Capital to reinforce grids for net zero, integrating wind, solar, EVs and heat pumps while balancing returns and bills.

✅ 170bn-210bn GBP by 2050 to reinforce cables, pylons, capacity.

✅ Ofgem to add investability metric while protecting consumers.

✅ Integrates wind, solar, EVs, heat pumps; manages grid resilience.

 

Prime Minister Sunak's recent upgrade to his home's electricity grid, designed to power his heated swimming pool, serves as a microcosm of a much larger challenge facing the UK: transforming the nation's entire electricity network for net zero emissions, amid Europe's electrification push across the continent.

This transition requires a monumental £170bn-£210bn investment by 2050, earmarked for reinforcing and expanding onshore cables and pylons that deliver electricity from power stations to homes and businesses. This overhaul is crucial to accommodate the planned switch from fossil fuels to clean energy sources - wind and solar farms - powering homes with electric cars, as EV demand on the grid rises, and heat pumps.

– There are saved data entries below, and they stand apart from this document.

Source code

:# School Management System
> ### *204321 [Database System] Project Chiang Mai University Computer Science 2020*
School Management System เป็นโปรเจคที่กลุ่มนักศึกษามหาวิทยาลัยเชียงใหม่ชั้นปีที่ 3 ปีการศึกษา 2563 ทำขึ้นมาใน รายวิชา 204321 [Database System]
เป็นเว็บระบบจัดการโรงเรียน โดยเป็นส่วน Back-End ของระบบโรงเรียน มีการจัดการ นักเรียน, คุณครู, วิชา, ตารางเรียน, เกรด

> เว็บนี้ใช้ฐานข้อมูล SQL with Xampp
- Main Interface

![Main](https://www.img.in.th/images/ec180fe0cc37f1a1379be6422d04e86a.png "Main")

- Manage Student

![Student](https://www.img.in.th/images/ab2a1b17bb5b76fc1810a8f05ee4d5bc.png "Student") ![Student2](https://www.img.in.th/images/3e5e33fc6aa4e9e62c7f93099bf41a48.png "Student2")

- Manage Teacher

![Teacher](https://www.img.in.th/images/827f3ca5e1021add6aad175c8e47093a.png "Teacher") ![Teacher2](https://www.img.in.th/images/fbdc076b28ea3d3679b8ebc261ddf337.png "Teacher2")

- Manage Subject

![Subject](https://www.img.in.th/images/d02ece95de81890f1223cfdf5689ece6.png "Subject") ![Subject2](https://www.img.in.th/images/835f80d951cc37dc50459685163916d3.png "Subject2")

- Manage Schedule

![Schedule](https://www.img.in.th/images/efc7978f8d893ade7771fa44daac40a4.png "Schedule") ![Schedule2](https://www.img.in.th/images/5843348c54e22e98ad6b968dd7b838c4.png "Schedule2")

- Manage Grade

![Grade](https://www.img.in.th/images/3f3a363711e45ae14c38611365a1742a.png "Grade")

The UK government's Climate Change Committee warns of potentially doubled electricity demand by 2050, the target date for net zero, even though managing EV charging can ease local peaks. This translates to a significant financial burden for companies like National Grid, SSE, and Scottish Power who own the main transmission networks and some regional distribution networks.

Balancing investor needs for returns and ensuring affordable energy bills for consumers presents a delicate tightrope act for regulators like Ofgem. The National Audit Office criticized Ofgem in 2020 for allowing network owners excessive returns, prompting concerns about potential bill hikes, especially after lessons from 2021 reshaped market dynamics.

Think-tank Common Wealth reported that distribution networks paid out a staggering £3.6bn to their owners between 2017 and 2021, raising questions about the balance between profitability and affordability, amid UK EV affordability concerns among consumers.

However, Ofgem acknowledges the need for substantial investment to finance network upgrades, repairs, and the clean energy transition. To this end, they are considering incorporating an "investability" metric, recognizing how big battery rule changes can erode confidence elsewhere, in the next price controls for transmission networks, ensuring these entities remain attractive for equity fundraising without overburdening consumers.

This proposal, while welcomed by the industry, has drawn criticism from consumer advocacy groups like Citizens Advice, who fear it could contribute to unfairly high bills. With energy bills already hitting record highs, public trust in the net-zero transition hinges on ensuring affordability.

High debt levels and potential credit rating downgrades further complicate the picture, potentially impacting companies' ability to raise investment funds. Ofgem is exploring measures to address this, such as stricter debt structure reporting requirements for regional distribution companies.

Lawrence Slade, CEO of the Energy Networks Association, emphasizes the critical role of investment in achieving net zero. He highlights the need for "bold" policies and regulations that balance ambitious goals with investor confidence and ensure efficient resource allocation, drawing on B.C.'s power supply challenges as a cautionary example.

The challenge lies in striking a delicate balance between attracting investment, ensuring network resilience, and maintaining affordable energy bills. As Andy Manning from Citizens Advice warns, "Without public confidence, net zero won't be delivered."

The UK's journey to net zero hinges on navigating this complex landscape. By carefully calibrating regulations, fostering investor confidence, and prioritizing affordability, the country can ensure its electricity grid is not just robust enough to power heated swimming pools, but also a thriving green economy for all.